Sunday, May 16, 2010

Back in my day (A love letter to the internet)

Note: I've realized that the linked text on this blog (and in this post) is rather hard to see and I don't know how to fix it.  Just keep your eye out for some slightly pinker text.

Often, it is too easy to look around at the world and think that nothing is changing, that even with the advances in technology that we see, things are generally staying the same.  But they aren't.  The world is constantly in flux, it's just that often, changes creep up on us.

When I was a child, cell phones were rare.  Not unheard of, but not ubiquitous, either.  Getting a cell phone for high school was a big deal.  Now everyone has one.  Quick, try to think of how your life would be if you got lost while driving and couldn't call a friend for directions (or for some people, if you couldn't pull up Google Maps on your phone).  Google Maps, for that matter.  Mapquest and the like have given us the ability to ignore maps altogether and simply tell the computer to get us from point A to point B.  I don't remember having that as a child.  

The internet as a whole is quite astounding.  I know that I would have lost contact with all my amazing friends from  high school without Facebook.  I'm bad at letters and phone calls and even emails, but Facebook is just so easy.  Way back when, and I'm talking 10 years ago, whole families shared email addresses.  Now I'm not part of the real world right now (yay college!), but I feel like that's changed as well.

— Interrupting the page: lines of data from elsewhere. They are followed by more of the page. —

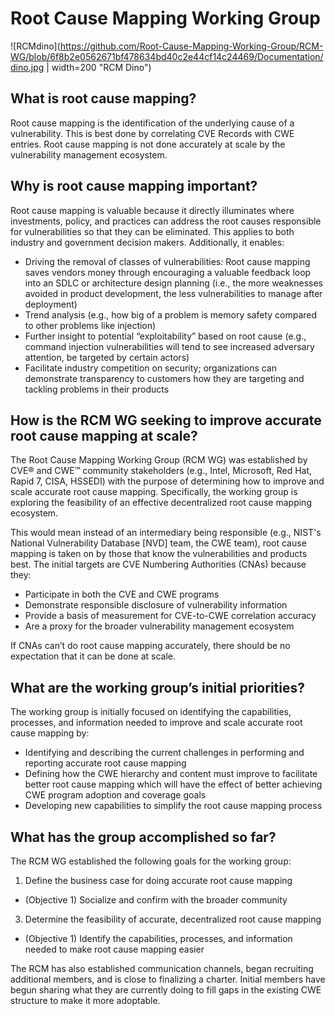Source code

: # Root Cause Mapping Working Group

![RCMdino](https://github.com/Root-Cause-Mapping-Working-Group/RCM-WG/blob/6f8b2e0562671bf478634bd40c2e44cf14c24469/Documentation/dino.jpg | width=200 "RCM Dino")

## What is root cause mapping?
Root cause mapping is the identification of the underlying cause of a vulnerability. This is best done by correlating CVE Records with CWE entries. Root cause mapping is not done accurately at scale by the vulnerability management ecosystem.
 
## Why is root cause mapping important?
Root cause mapping is valuable because it directly illuminates where investments, policy, and practices can address the root causes responsible for vulnerabilities so that they can be eliminated. This applies to both industry and government decision makers. Additionally, it enables:
- Driving the removal of classes of vulnerabilities: Root cause mapping saves vendors money through encouraging a valuable feedback loop into an SDLC or architecture design planning (i.e., the more weaknesses avoided in product development, the less vulnerabilities to manage after deployment)
- Trend analysis (e.g., how big of a problem is memory safety compared to other problems like injection)
- Further insight to potential “exploitability” based on root cause (e.g., command injection vulnerabilities will tend to see increased adversary attention, be targeted by certain actors)
- Facilitate industry competition on security; organizations can demonstrate transparency to customers how they are targeting and tackling problems in their products
 
## How is the RCM WG seeking to improve accurate root cause mapping at scale?
The Root Cause Mapping Working Group (RCM WG) was established by CVE® and CWE™ community stakeholders (e.g., Intel, Microsoft, Red Hat, Rapid 7, CISA, HSSEDI) with the purpose of determining how to improve and scale accurate root cause mapping. Specifically, the working group is exploring the feasibility of an effective decentralized root cause mapping ecosystem.
 
This would mean instead of an intermediary being responsible (e.g., NIST's National Vulnerability Database [NVD] team, the CWE team), root cause mapping is taken on by those that know the vulnerabilities and products best. The initial targets are CVE Numbering Authorities (CNAs) because they:
- Participate in both the CVE and CWE programs
- Demonstrate responsible disclosure of vulnerability information
- Provide a basis of measurement for CVE-to-CWE correlation accuracy
- Are a proxy for the broader vulnerability management ecosystem
 
If CNAs can’t do root cause mapping accurately, there should be no expectation that it can be done at scale.
 
## What are the working group’s initial priorities?
The working group is initially focused on identifying the capabilities, processes, and information needed to improve and scale accurate root cause mapping by:
- Identifying and describing the current challenges in performing and reporting accurate root cause mapping
- Defining how the CWE hierarchy and content must improve to facilitate better root cause mapping which will have the effect of better achieving CWE program adoption and coverage goals
- Developing new capabilities to simplify the root cause mapping process
 
## What has the group accomplished so far?
The RCM WG established the following goals for the working group:
1. Define the business case for doing accurate root cause mapping
- (Objective 1) Socialize and confirm with the broader community
3. Determine the feasibility of accurate, decentralized root cause mapping
- (Objective 1) Identify the capabilities, processes, and information needed to make root cause mapping easier
 
The RCM has also established communication channels, began recruiting additional members, and is close to finalizing a charter. Initial members have begun sharing what they are currently doing to fill gaps in the existing CWE structure to make it more adoptable.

Some of us remember actually having to go to the library to do any kind of research.  Back in my childhood, internet access was limited, and what we could get was sometimes blocked by dial-up anyway.  Now, the information of the world is at our fingertips.  Heck, even I have designed a website for a class.  And in another one of those airplane/ice-cube type situations I mentioned yesterday, I just realized that I'm being astonished at the power of the internet to let people design their own internet and broadcast their own information while writing my own blog.

Blogging!  Vlogging!  Allie Brosh, Charlie McDonnell, Alex Day, BriTANick, The Nostalgia Critic, Yahtzee of Zero Punctuation, Barats and Bereta, Justin Bieber, and many, many others are all people who would likely have remained undiscovered and unheard without the internet.  Now, they get to share their awesomeness with the world, and we get to benefit from it.  The internet is a place where the people of the world get to decide what is seen and what is popular.  Anyone can try, and with a lot of luck, they can find their place and their online community.  People who have gotten their start on LiveJournal have even published their own great books.  It's a new and amazing world out there.

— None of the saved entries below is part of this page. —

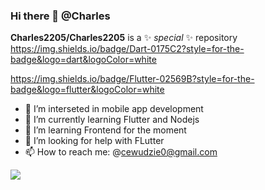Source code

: ### Hi there 👋 @Charles


**Charles2205/Charles2205** is a ✨ _special_ ✨ repository 
https://img.shields.io/badge/Dart-0175C2?style=for-the-badge&logo=dart&logoColor=white

https://img.shields.io/badge/Flutter-02569B?style=for-the-badge&logo=flutter&logoColor=white

- 🔭 I’m interseted in  mobile app development
- 🌱 I’m currently learning Flutter and Nodejs
- 👯 I’m learning Frontend for the moment
- 🤔 I’m looking for help with FLutter 
- 📫 How to reach me: @cewudzie0@gmail.com

<img src="{https://img.shields.io/badge/Node.js-339933?style=for-the-badge&logo=nodedotjs&logoColor=white}" />
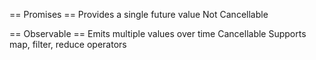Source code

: == Promises ==
Provides a single future value
Not Cancellable

== Observable ==
Emits multiple values over time
Cancellable
Supports map, filter, reduce operators

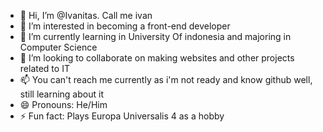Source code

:- 👋 Hi, I’m @Ivanitas. Call me ivan 
- 👀 I’m interested in becoming a front-end developer
- 🌱 I’m currently learning in University Of indonesia and majoring in Computer Science
- 💞️ I’m looking to collaborate on making websites and other projects related to IT
- 📫 You can't reach me currently as i'm not ready and know github well, still learning about it
- 😄 Pronouns: He/Him
- ⚡ Fun fact: Plays Europa Universalis 4 as a hobby

<!---
Ivanitas/Ivanitas is a ✨ special ✨ repository because its `README.md` (this file) appears on your GitHub profile.
You can click the Preview link to take a look at your changes.
--->
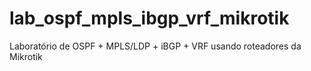 # lab_ospf_mpls_ibgp_vrf_mikrotik
Laboratório de OSPF + MPLS/LDP + iBGP + VRF  usando roteadores da Mikrotik
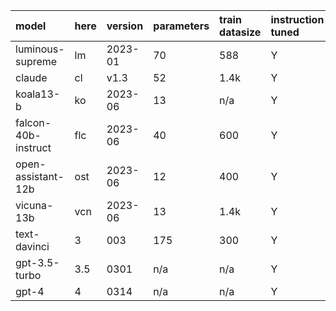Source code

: | model               | here   | version   | parameters   | train datasize   | instruction tuned   |
|:--------------------|:-------|:----------|:-------------|:-----------------|:--------------------|
| luminous-supreme    | lm     | 2023-01   | 70           | 588              | Y                   |
| claude              | cl     | v1.3      | 52           | 1.4k             | Y                   |
| koala13-b           | ko     | 2023-06   | 13           | n/a              | Y                   |
| falcon-40b-instruct | flc    | 2023-06   | 40           | 600              | Y                   |
| open-assistant-12b  | ost    | 2023-06   | 12           | 400              | Y                   |
| vicuna-13b          | vcn    | 2023-06   | 13           | 1.4k             | Y                   |
| text-davinci        | 3      | 003       | 175          | 300              | Y                   |
| gpt-3.5-turbo       | 3.5    | 0301      | n/a          | n/a              | Y                   |
| gpt-4               | 4      | 0314      | n/a          | n/a              | Y                   |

On a related note, the final thing I want to discuss is YouTube and video-sharing sites.  I didn't discover YouTube until the middle of my junior year of high school, but now I can't really imagine life without it.  Want to know what a politician said years ago?  YouTube it.  Want to watch and rewatch a favorite clip from a favorite show?  YouTube it.  Want to see an awesome hybridization of Kirby and Snoop Dogg?  YouTube it.  

There's a lot going on out there and it's all at our fingertips.  Is the internet perfect?  No.  But it is changing the world, and faster than we realize.  With our cellphones and our internet (and our increasingly internet-capable cell phones) we are moving forward.  Maybe it will turn out in the end that the catalyst for world peace is finding that everybody thinks that videos of kittens are adorable.


1 comment:

  1. I've thought about this a lot too. The Internet in its entirety has brought an incredible amount of societal chance since the early 90's, but thinking of it as a singular institution doesn't even do justice to the incredibly rapid pace of technological growth. Today's internet has almost nothing in common with the internet from 10 years ago, and things were pretty different even 5 years ago.

    It's fascinating trying to guess how long some sites and products have been around for, then looking up the actual date. What was available exactly five years ago in 2005? YouTube was only a couple months old and no one had heard of it. Facebook was restricted to college students and wasn't a significant force on the internet. Gmail was invitation-only and would stay that way for another couple years. 2005 feels "recent" to me, but I still can't imagine the internet without these.

    Look back another 5 years to 2000 and things get even more ridiculous. Google did nothing but search, and they weren't even the biggest search engine. The company wouldn't go public for another 4 years. Wikipedia didn't exist. Firefox wouldn't arrive for a few more years; Internet Explorer was widely considered the best browser out there, though Netscape still had its users. I know I still spent all my time online then, but I have no idea what I was doing.

    It's strange that at any given time it feels like things aren't changing that much, but you don't have to look back more than a couple of years to see that things have gotten significantly different.